Joseph Wiseman (May 15, 1918 – October 19, 2009) was a Canadian-American theatre, film, and television actor who starred as the villain Julius No in the first James Bond film, Dr. No, in 1962. Wiseman was also known for his role as Manny Weisbord on the TV series Crime Story, and his career on Broadway. He was once called "the spookiest actor in the American theatre".

Early life
Wiseman was born in Montreal, Quebec, Canada, to parents Louis and Pearl Wiseman and was raised in New York City, United States. At age 16, he began performing in summer stock and became professional, which displeased his parents.

He was an alumnus of John Adams High School, Queens, New York, and was graduated June 1935, as was his Dr. No co-star, Jack Lord.

Career
Wiseman made his Broadway debut in 1938, playing a small part in Robert E. Sherwood's Abe Lincoln in Illinois. Among the many productions he appeared in live theatre, were the title role in In the Matter of J. Robert Oppenheimer on Broadway in 1968, and the role of Father Massieu in the original Broadway production of Joan of Lorraine, the Maxwell Anderson play which eventually became the film Joan of Arc.

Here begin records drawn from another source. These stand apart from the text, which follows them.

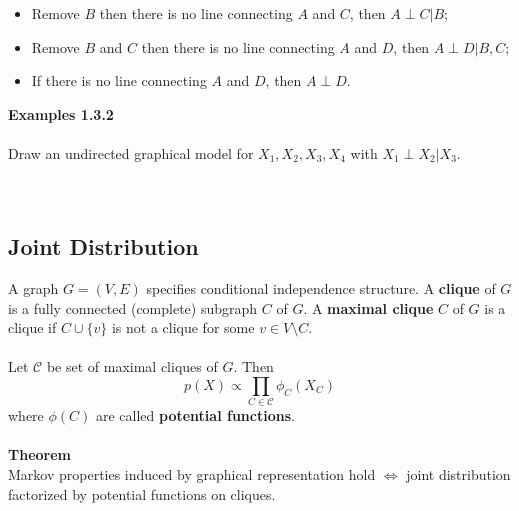 \documentclass[12pt]{book}
\theoremstyle{definition}
\theoremstyle{remark}
\begin{document}
\begin{notionbox}
    \begin{itemize}
        \item Remove $B$ then there is no line connecting $A$ and $C$, then $ A\perp C|B$;
        \item Remove $B$ and $C$ then there is no line connecting $A$ and $D$, then $ A\perp D|B, C$;
        \item If there is no line connecting $A$ and $D$, then $A\perp D$.
    \end{itemize}
\end{notionbox}



\textbf{Examples 1.3.2}\\
\\
Draw an undirected graphical model for $X_1, X_2, X_3, X_4$ with $X_1 \perp X_2 | X_3$.\\
\\
\\
\begin{center}
\end{center}

\subsection{Joint Distribution}
A graph $G = (V,E)$ specifies conditional independence structure. A \textbf{clique} of $G$ is a fully connected (complete) subgraph $C$ of $G$. A \textbf{maximal clique} $C$ of $G$ is a clique if $C \cup \{v\}$ is not a clique for some $v\in V \setminus C$.\\
\\
Let $\mathcal{C}$ be set of maximal cliques of $G$. Then 
\[p(X) \propto \prod_{C\in \mathcal{C}}\phi_C (X_C)\]
where $\phi(C)$ are called \textbf{potential functions}.\\
\\
\textbf{Theorem}\\
Markov properties induced by graphical representation hold $\Leftrightarrow$ joint distribution factorized by potential functions on cliques.\\
\\
\end{document}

Wiseman appeared in several films in the 1950s. He made his first major film appearance in 1951's Detective Story, where he recreated his performance from Broadway as an unstable small-time hood. Soon after, he played Marlon Brando's archenemy in Viva Zapata! (1952). Wiseman's role as the titular Dr. No in the first James Bond film by Eon Productions was a decision of producer Harry Saltzman, who cast Wiseman in the role in December 1961. It was Wiseman's performance in Detective Story that gained him the part. (Later in his life, he viewed the film with disdain, and preferred to be remembered for his theater career.)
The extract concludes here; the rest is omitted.